## [TASK ITEM]
Scan the data below and copy each line where "Changes" occurs.

(Collected data)
▽

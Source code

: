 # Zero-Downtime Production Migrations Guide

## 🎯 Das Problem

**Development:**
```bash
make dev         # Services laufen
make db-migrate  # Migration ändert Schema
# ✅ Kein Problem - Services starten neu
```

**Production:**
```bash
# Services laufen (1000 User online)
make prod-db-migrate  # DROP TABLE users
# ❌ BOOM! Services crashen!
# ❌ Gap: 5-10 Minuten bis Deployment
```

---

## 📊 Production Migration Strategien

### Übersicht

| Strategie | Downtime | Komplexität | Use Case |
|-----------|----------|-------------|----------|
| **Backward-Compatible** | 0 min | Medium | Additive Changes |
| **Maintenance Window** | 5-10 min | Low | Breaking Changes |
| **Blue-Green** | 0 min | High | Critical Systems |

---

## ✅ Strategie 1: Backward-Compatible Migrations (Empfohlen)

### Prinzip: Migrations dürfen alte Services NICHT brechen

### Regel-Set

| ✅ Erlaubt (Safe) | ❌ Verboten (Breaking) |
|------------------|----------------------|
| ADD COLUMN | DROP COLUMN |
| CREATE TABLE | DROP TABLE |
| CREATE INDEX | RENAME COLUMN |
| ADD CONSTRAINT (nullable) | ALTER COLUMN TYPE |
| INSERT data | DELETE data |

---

△
▽

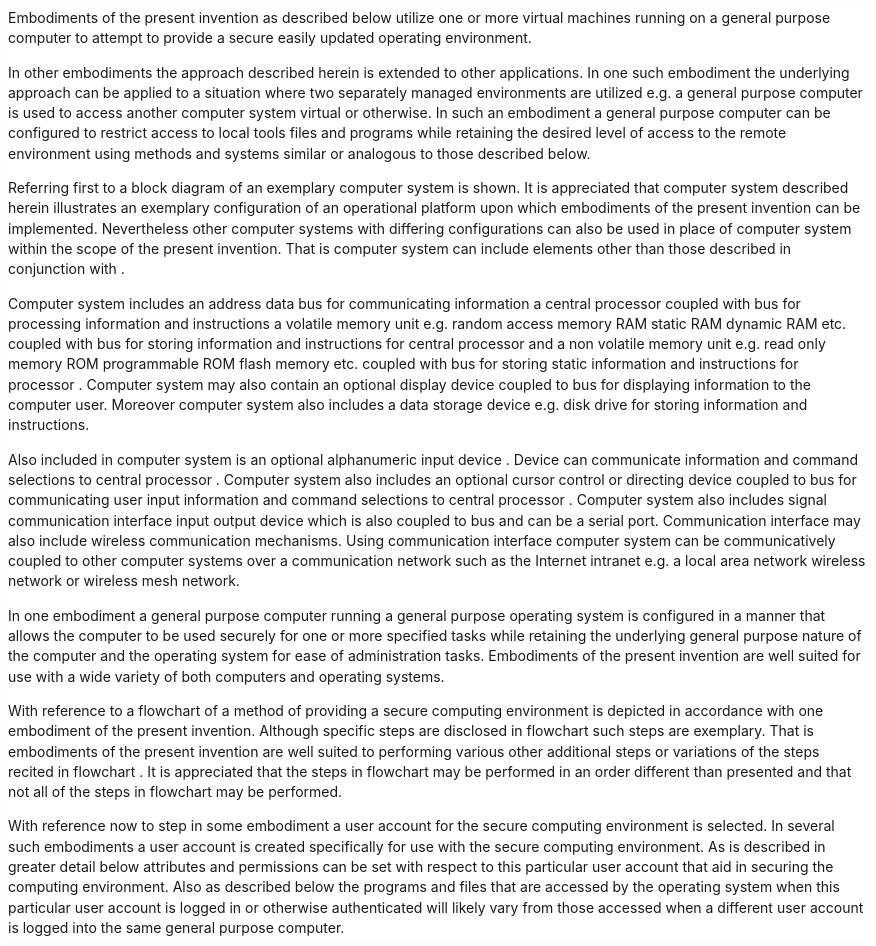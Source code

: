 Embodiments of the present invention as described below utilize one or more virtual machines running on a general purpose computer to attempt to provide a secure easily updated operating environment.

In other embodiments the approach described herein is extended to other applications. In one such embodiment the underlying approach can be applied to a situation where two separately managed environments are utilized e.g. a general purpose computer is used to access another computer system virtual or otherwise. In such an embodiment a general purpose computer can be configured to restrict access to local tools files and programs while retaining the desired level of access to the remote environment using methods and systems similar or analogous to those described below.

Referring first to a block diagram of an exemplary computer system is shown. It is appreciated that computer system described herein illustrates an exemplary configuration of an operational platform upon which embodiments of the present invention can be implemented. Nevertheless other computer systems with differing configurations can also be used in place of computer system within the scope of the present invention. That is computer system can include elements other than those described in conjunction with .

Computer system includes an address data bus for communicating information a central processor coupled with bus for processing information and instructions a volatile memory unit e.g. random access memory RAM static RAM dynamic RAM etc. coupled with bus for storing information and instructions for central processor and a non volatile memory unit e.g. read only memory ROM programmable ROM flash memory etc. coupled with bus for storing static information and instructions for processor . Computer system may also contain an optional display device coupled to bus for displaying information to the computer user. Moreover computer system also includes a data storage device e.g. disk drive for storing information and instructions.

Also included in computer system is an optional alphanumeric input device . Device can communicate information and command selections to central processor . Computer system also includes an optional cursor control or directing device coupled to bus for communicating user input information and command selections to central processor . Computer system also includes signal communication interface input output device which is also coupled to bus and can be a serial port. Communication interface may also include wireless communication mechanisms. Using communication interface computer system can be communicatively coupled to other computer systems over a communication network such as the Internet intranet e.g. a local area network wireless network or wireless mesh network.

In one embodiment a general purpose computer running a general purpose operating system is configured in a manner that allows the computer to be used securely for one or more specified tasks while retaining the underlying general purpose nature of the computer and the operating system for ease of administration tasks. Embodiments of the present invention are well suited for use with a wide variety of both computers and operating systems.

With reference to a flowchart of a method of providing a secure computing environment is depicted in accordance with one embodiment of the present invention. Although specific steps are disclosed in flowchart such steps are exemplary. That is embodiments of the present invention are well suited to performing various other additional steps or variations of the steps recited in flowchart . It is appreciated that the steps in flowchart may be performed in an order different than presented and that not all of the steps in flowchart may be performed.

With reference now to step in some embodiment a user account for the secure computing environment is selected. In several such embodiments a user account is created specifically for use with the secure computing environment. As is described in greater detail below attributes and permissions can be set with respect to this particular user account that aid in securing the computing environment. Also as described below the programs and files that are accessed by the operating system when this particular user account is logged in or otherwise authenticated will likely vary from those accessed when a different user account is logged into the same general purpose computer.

△

## [REPLY TO THE EXERCISE]
| **Backward-Compatible** | 0 min | Medium | Additive Changes |
| **Maintenance Window** | 5-10 min | Low | Breaking Changes |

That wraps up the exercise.